Local councils and authorities used to build many more homes than they do now. In 1969–70, 135,700 homes were built by local authorities. In 1999–2000, they completed just sixty homes. Although there’s been an increase in recent years, the 2015–16 figure was only 1,890. The majority of new houses are built by private companies or housing associations.
This is important because there are not enough houses in the UK to meet demand, which feeds into issues such as high rent, low property ownership and homelessness.
One of the main reasons local authorities build so few houses is that the amount of money they can spend on housing projects is capped. This is to prevent local authorities from accruing too much debt. Organisations like the Local Government Authority (LGA) believe that the spending cap must be lifted to ease the housing crisis.
In November 2017, the government released their Autumn Budget. The Budget increased the spending cap by £1 billion and was aimed at local authorities with the highest demand for housing.

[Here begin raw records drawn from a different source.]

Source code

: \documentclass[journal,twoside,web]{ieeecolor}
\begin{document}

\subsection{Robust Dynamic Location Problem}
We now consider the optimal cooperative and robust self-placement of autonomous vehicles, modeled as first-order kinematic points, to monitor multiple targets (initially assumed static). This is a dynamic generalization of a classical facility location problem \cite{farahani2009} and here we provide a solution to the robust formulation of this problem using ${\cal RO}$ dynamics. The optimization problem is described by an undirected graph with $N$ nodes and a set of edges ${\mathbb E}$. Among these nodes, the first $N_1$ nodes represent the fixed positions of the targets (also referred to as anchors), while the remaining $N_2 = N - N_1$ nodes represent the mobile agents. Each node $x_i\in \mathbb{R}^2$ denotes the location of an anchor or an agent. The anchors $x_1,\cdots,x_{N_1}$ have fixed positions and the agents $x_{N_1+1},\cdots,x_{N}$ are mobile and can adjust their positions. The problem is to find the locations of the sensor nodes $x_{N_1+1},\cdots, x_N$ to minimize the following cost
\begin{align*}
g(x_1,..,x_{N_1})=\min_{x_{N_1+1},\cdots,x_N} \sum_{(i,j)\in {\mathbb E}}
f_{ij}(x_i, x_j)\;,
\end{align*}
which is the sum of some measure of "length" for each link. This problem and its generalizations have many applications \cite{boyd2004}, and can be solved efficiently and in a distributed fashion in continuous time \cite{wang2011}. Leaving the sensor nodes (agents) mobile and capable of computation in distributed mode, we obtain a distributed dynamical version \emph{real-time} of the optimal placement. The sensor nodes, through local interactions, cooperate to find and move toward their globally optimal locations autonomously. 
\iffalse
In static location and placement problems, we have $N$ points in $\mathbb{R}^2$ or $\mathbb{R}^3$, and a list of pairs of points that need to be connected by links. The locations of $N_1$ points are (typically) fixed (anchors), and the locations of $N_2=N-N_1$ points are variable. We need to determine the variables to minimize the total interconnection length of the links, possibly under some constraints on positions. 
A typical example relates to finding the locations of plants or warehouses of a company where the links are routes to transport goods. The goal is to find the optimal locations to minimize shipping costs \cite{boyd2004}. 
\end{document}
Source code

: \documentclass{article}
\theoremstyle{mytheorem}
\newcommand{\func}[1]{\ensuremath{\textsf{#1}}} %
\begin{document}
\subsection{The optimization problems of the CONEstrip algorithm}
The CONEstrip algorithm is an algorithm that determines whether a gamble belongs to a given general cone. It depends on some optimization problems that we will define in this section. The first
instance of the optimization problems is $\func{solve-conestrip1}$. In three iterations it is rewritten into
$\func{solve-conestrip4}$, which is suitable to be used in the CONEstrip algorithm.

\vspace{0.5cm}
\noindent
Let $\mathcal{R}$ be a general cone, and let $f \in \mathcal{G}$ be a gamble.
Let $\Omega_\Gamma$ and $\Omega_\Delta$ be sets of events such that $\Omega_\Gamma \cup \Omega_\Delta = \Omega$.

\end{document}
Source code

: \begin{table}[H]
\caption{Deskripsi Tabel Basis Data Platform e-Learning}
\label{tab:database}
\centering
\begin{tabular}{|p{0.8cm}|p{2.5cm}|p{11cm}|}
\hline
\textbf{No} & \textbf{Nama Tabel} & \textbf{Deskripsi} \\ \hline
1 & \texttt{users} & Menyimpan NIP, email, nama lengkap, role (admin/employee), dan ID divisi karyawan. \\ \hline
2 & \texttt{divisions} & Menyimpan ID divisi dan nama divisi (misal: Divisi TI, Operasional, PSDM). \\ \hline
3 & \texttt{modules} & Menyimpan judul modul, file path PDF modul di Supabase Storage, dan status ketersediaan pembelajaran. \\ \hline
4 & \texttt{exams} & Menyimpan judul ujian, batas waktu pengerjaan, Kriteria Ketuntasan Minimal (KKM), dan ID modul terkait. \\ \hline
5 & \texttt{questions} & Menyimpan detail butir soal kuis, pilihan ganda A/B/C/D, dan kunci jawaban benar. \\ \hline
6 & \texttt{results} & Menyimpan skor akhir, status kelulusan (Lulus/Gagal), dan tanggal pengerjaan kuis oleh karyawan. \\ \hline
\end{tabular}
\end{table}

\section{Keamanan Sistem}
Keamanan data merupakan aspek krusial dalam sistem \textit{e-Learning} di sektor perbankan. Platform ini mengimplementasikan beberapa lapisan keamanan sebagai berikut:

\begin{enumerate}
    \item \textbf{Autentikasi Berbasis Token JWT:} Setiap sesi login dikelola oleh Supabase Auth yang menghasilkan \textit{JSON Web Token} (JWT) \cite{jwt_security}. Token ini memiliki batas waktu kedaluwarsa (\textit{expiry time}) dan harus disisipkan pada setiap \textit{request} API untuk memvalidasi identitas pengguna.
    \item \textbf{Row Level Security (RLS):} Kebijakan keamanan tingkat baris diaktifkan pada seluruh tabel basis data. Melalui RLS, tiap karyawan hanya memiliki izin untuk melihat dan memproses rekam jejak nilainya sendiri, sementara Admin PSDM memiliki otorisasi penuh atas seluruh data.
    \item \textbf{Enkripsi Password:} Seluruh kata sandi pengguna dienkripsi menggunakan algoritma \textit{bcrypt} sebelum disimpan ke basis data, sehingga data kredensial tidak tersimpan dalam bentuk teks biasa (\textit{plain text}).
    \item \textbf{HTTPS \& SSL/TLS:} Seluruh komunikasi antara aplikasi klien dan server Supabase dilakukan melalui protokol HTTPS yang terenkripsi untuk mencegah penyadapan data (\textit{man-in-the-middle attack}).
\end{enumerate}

The Budget also threw in a rule that meant council tax could be increased on empty properties, which was intended to nudge people to sell their empty homes and free up more housing stock.
This move was welcomed, but many argued it didn’t go nearly far enough, especially if the government hoped to meet its target of 300,000 houses built every year. The Treasury Committee, which sits in Parliament and makes sure the government is doing its job, recommended that rather than increasing the spending cap, the government should remove it altogether.
Despite this criticism, the government’s new budget does make it more likely that local authorities will increase their house-building rates, even if some argue the change doesn’t go far enough. It is too early to mark this policy ‘done’, but we are satisfied that it is at least ‘in progress’. We will assess whether the government’s new budget makes any difference to local authorities later on and make a final judgement then.